→ **Rendered images with source text**
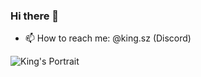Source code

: ### Hi there 👋
- 📫 How to reach me: @king.sz (Discord)

![King's Portrait](https://github.com/SPFck/SPFck/blob/main/image.jpg?raw=true)
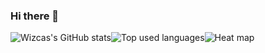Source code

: ### Hi there 👋

<div style="display:flex;flex-wrap:wrap;align-items:stretch;">
<img src="https://github-readme-stats-forked.vercel.app/api?username=wizcas&count_private=true&show_icons=true&theme=gruvbox"
alt="Wizcas's GitHub stats" />
<img src="https://github-readme-stats-forked.vercel.app/api/top-langs/?username=wizcas&theme=gruvbox&layout=compact&hide=vim%20script,jupyter%20notebook,java" alt="Top used languages" />
<img src="https://github.com/user-attachments/assets/5d5832aa-cbd9-444e-8f32-4666dcae3fbe" style="max-width:100%" alt="Heat map" />
</div>
<!--
**wizcas/wizcas** is a ✨ _special_ ✨ repository because its `README.md` (this file) appears on your GitHub profile.

Here are some ideas to get you started:

- 🔭 I’m currently working on ...
- 🌱 I’m currently learning ...
- 👯 I’m looking to collaborate on ...
- 🤔 I’m looking for help with ...
- 💬 Ask me about ...
- 📫 How to reach me: ...
- 😄 Pronouns: ...
- ⚡ Fun fact: ...
-->

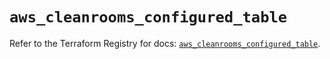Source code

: # `aws_cleanrooms_configured_table`

Refer to the Terraform Registry for docs: [`aws_cleanrooms_configured_table`](https://registry.terraform.io/providers/hashicorp/aws/6.3.0/docs/resources/cleanrooms_configured_table).
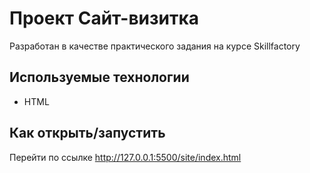# Проект Сайт-визитка

Разработан в качестве практического задания на курсе Skillfactory

## Используемые технологии

* HTML

## Как открыть/запустить

Перейти по ссылке http://127.0.0.1:5500/site/index.html
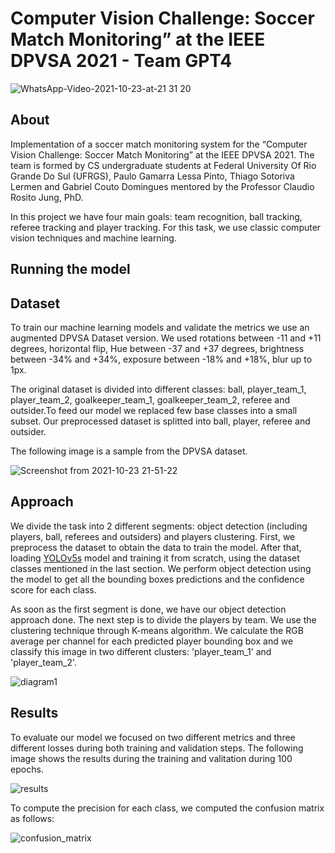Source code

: # Computer Vision Challenge: Soccer Match Monitoring” at the IEEE DPVSA 2021 - Team GPT4

![WhatsApp-Video-2021-10-23-at-21 31 20](https://user-images.githubusercontent.com/49798588/138575391-898fc3a0-1fce-45d7-8148-43a44a5c38ae.gif)

## About
Implementation of a soccer match monitoring system for the “Computer Vision Challenge: Soccer Match Monitoring” at the IEEE DPVSA 2021.
The team is formed by CS undergraduate students at Federal University Of Rio Grande Do Sul (UFRGS), Paulo Gamarra Lessa Pinto, Thiago Sotoriva Lermen and Gabriel Couto Domingues mentored by the Professor Claudio Rosito Jung, PhD. 

In this project we have four main goals: team recognition, ball tracking, referee tracking and player tracking. For this task, we use classic computer vision techniques and machine learning.

## Running the model

## Dataset
To train our machine learning models and validate the metrics we use an augmented DPVSA Dataset version. We used rotations between -11 and +11 degrees, horizontal flip, Hue between -37 and +37 degrees, brightness between -34% and +34%, exposure between -18% and +18%, blur up to 1px. 

The original dataset is divided into different classes: ball, player_team_1, player_team_2, goalkeeper_team_1, goalkeeper_team_2, referee and outsider.To feed our model we replaced few base classes into a small subset. Our preprocessed dataset is splitted into ball, player, referee and outsider.

The following image is a sample from the DPVSA dataset.

![Screenshot from 2021-10-23 21-51-22](https://user-images.githubusercontent.com/49798588/138575735-3c60d42e-6a05-4cf1-aea4-f0d17e25ee11.png)

## Approach
We divide the task into 2 different segments: object detection (including players, ball, referees and outsiders) and players clustering. First, we preprocess the dataset to obtain the data to train the model. After that, loading [YOLOv5s](https://github.com/ultralytics/yolov5) model and training it from scratch, using the dataset classes mentioned in the last section. We perform object detection using the model to get all the bounding boxes predictions and the confidence score for each class. 

As soon as the first segment is done, we have our object detection approach done. The next step is to divide the players by team. We use the clustering technique through K-means algorithm. We calculate the RGB average per channel for each predicted player bounding box and we classify this image in two different clusters: 'player_team_1' and 'player_team_2'.

![diagram1](https://user-images.githubusercontent.com/49798588/138575649-7e641f96-0f45-418d-be4c-5601d41e8d0e.jpg)


## Results
To evaluate our model we focused on two different metrics and three different losses during both training and validation steps. The following image shows the results during the training and valitation during 100 epochs.

![results](https://user-images.githubusercontent.com/49798588/138575042-e520e62b-3f9b-4d5a-87f7-b4c0ad8c32f0.png)

To compute the precision for each class, we computed the confusion matrix as follows:

![confusion_matrix](https://user-images.githubusercontent.com/49798588/138575086-a27c8833-c1d6-4502-a8c1-57f5a67c4fe2.png)


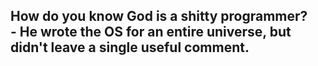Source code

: ## How do you know God is a shitty programmer?</br>- He wrote the OS for an entire universe, but didn't leave a single useful comment.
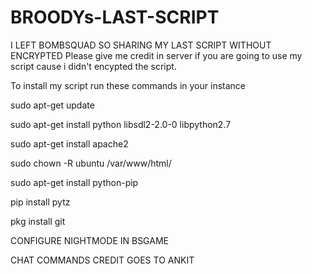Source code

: # BROODYs-LAST-SCRIPT
I LEFT BOMBSQUAD SO SHARING MY LAST SCRIPT WITHOUT ENCRYPTED
Please give me credit in server if you are going to use my script cause i didn't encypted the script.


To install my script run these commands in your instance


sudo apt-get update

sudo apt-get install python libsdl2-2.0-0 libpython2.7

sudo apt-get install apache2

sudo chown -R ubuntu /var/www/html/

sudo apt-get install python-pip

pip install pytz

pkg install git

CONFIGURE NIGHTMODE IN BSGAME

CHAT COMMANDS CREDIT GOES TO ANKIT
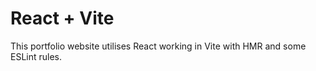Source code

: # React + Vite

This portfolio website utilises React working in Vite with HMR and some ESLint rules.


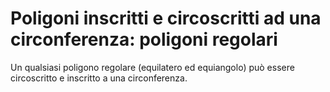# Poligoni inscritti e circoscritti ad una circonferenza: poligoni regolari

Un qualsiasi poligono regolare (equilatero ed equiangolo) può essere
circoscritto e inscritto a una circonferenza.

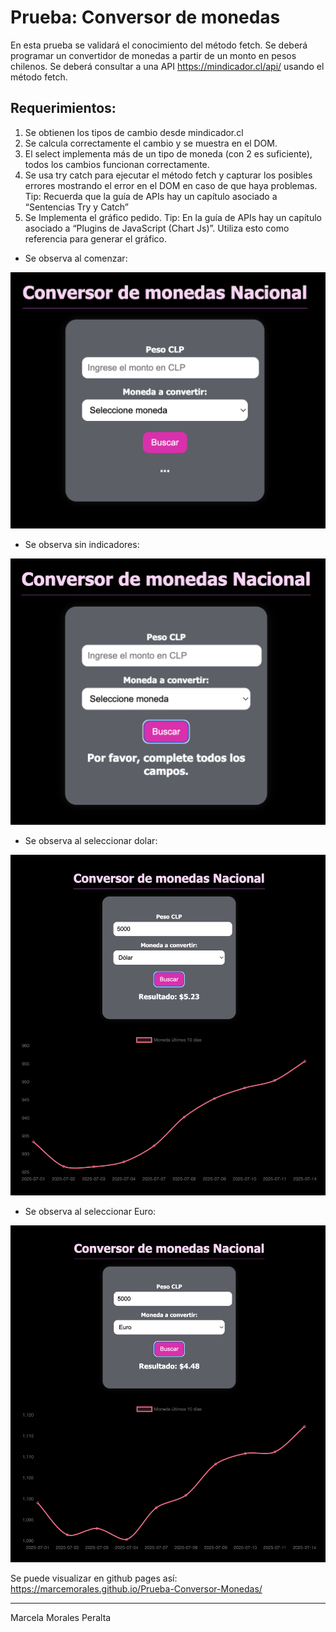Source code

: # Prueba: Conversor de monedas

En esta prueba se validará el conocimiento del método fetch. Se deberá programar un convertidor de monedas a partir de un monto en pesos chilenos. Se deberá consultar a una API https://mindicador.cl/api/ usando el método fetch.

## Requerimientos:

1. Se obtienen los tipos de cambio desde mindicador.cl
2. Se calcula correctamente el cambio y se muestra en el DOM.
3. El select implementa más de un tipo de moneda (con 2 es suficiente), todos los
cambios funcionan correctamente.
4. Se usa try catch para ejecutar el método fetch y capturar los posibles errores
mostrando el error en el DOM en caso de que haya problemas.
Tip: Recuerda que la guía de APIs hay un capítulo asociado a “Sentencias Try y
Catch”
5. Se Implementa el gráfico pedido.
Tip: En la guía de APIs hay un capítulo asociado a “Plugins de JavaScript (Chart Js)”. Utiliza esto como referencia para generar el gráfico.

- Se observa al comenzar:
<img src="assets/img/Comenzar.png" alt="al-comenzar">

- Se observa sin indicadores:
<img src="assets/img/Sin-indicadores.png" alt="sin-indicadores">

- Se observa al seleccionar dolar:
<img src="assets/img/Dolar.png" alt="dolar">

- Se observa al seleccionar Euro:
<img src="assets/img/Euro.png" alt="euro">


Se puede visualizar en github pages así: https://marcemorales.github.io/Prueba-Conversor-Monedas/

----
Marcela Morales Peralta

→ **TASK GOAL**
Search the records above for the string "bounding". Copy every line that contains it.

→ **FINISHED TASK**
We divide the task into 2 different segments: object detection (including players, ball, referees and outsiders) and players clustering. First, we preprocess the dataset to obtain the data to train the model. After that, loading [YOLOv5s](https://github.com/ultralytics/yolov5) model and training it from scratch, using the dataset classes mentioned in the last section. We perform object detection using the model to get all the bounding boxes predictions and the confidence score for each class. 
As soon as the first segment is done, we have our object detection approach done. The next step is to divide the players by team. We use the clustering technique through K-means algorithm. We calculate the RGB average per channel for each predicted player bounding box and we classify this image in two different clusters: 'player_team_1' and 'player_team_2'.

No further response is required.